• _EXERCISE REQUIREMENTS_: Where in the listing does the word "commits" appear? Report each line that holds it.

• _EXTRACTED INFORMATION_:
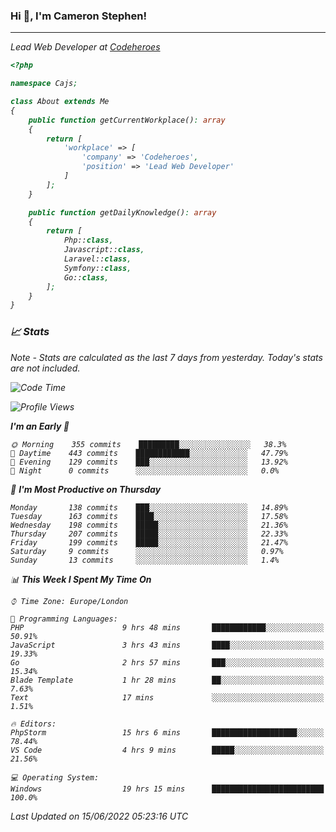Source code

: ### Hi 👋, I'm Cameron Stephen!
<hr>
<p><em>Lead Web Developer at <a href="https://codeheroes.co.uk">Codeheroes</a></p>


```php
<?php

namespace Cajs;

class About extends Me
{
    public function getCurrentWorkplace(): array
    {
        return [
            'workplace' => [
                'company' => 'Codeheroes',
                'position' => 'Lead Web Developer'
            ]
        ];
    }

    public function getDailyKnowledge(): array
    {
        return [
            Php::class,
            Javascript::class,
            Laravel::class,
            Symfony::class,
            Go::class,
        ];
    }
}
```

### 📈 Stats
<p><em>Note - Stats are calculated as the last 7 days from yesterday. Today's stats are not included.</em></p>


<!--START_SECTION:waka-->
![Code Time](http://img.shields.io/badge/Code%20Time-2%2C938%20hrs%203%20mins-blue)

![Profile Views](http://img.shields.io/badge/Profile%20Views-0-blue)

**I'm an Early 🐤** 

```text
🌞 Morning    355 commits    █████████░░░░░░░░░░░░░░░░   38.3% 
🌆 Daytime    443 commits    ████████████░░░░░░░░░░░░░   47.79% 
🌃 Evening    129 commits    ███░░░░░░░░░░░░░░░░░░░░░░   13.92% 
🌙 Night      0 commits      ░░░░░░░░░░░░░░░░░░░░░░░░░   0.0%

```
📅 **I'm Most Productive on Thursday** 

```text
Monday       138 commits    ███░░░░░░░░░░░░░░░░░░░░░░   14.89% 
Tuesday      163 commits    ████░░░░░░░░░░░░░░░░░░░░░   17.58% 
Wednesday    198 commits    █████░░░░░░░░░░░░░░░░░░░░   21.36% 
Thursday     207 commits    █████░░░░░░░░░░░░░░░░░░░░   22.33% 
Friday       199 commits    █████░░░░░░░░░░░░░░░░░░░░   21.47% 
Saturday     9 commits      ░░░░░░░░░░░░░░░░░░░░░░░░░   0.97% 
Sunday       13 commits     ░░░░░░░░░░░░░░░░░░░░░░░░░   1.4%

```


📊 **This Week I Spent My Time On** 

```text
⌚︎ Time Zone: Europe/London

💬 Programming Languages: 
PHP                      9 hrs 48 mins       ████████████░░░░░░░░░░░░░   50.91% 
JavaScript               3 hrs 43 mins       ████░░░░░░░░░░░░░░░░░░░░░   19.33% 
Go                       2 hrs 57 mins       ███░░░░░░░░░░░░░░░░░░░░░░   15.34% 
Blade Template           1 hr 28 mins        ██░░░░░░░░░░░░░░░░░░░░░░░   7.63% 
Text                     17 mins             ░░░░░░░░░░░░░░░░░░░░░░░░░   1.51%

🔥 Editors: 
PhpStorm                 15 hrs 6 mins       ███████████████████░░░░░░   78.44% 
VS Code                  4 hrs 9 mins        █████░░░░░░░░░░░░░░░░░░░░   21.56%

💻 Operating System: 
Windows                  19 hrs 15 mins      █████████████████████████   100.0%

```


 Last Updated on 15/06/2022 05:23:16 UTC
<!--END_SECTION:waka-->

• _OUTPUT FOR THIS EXERCISE_:
🌞 Morning    355 commits    █████████░░░░░░░░░░░░░░░░   38.3% 
🌆 Daytime    443 commits    ████████████░░░░░░░░░░░░░   47.79% 
🌃 Evening    129 commits    ███░░░░░░░░░░░░░░░░░░░░░░   13.92% 
🌙 Night      0 commits      ░░░░░░░░░░░░░░░░░░░░░░░░░   0.0%
Monday       138 commits    ███░░░░░░░░░░░░░░░░░░░░░░   14.89% 
Tuesday      163 commits    ████░░░░░░░░░░░░░░░░░░░░░   17.58% 
Wednesday    198 commits    █████░░░░░░░░░░░░░░░░░░░░   21.36% 
Thursday     207 commits    █████░░░░░░░░░░░░░░░░░░░░   22.33% 
Friday       199 commits    █████░░░░░░░░░░░░░░░░░░░░   21.47% 
Saturday     9 commits      ░░░░░░░░░░░░░░░░░░░░░░░░░   0.97% 
Sunday       13 commits     ░░░░░░░░░░░░░░░░░░░░░░░░░   1.4%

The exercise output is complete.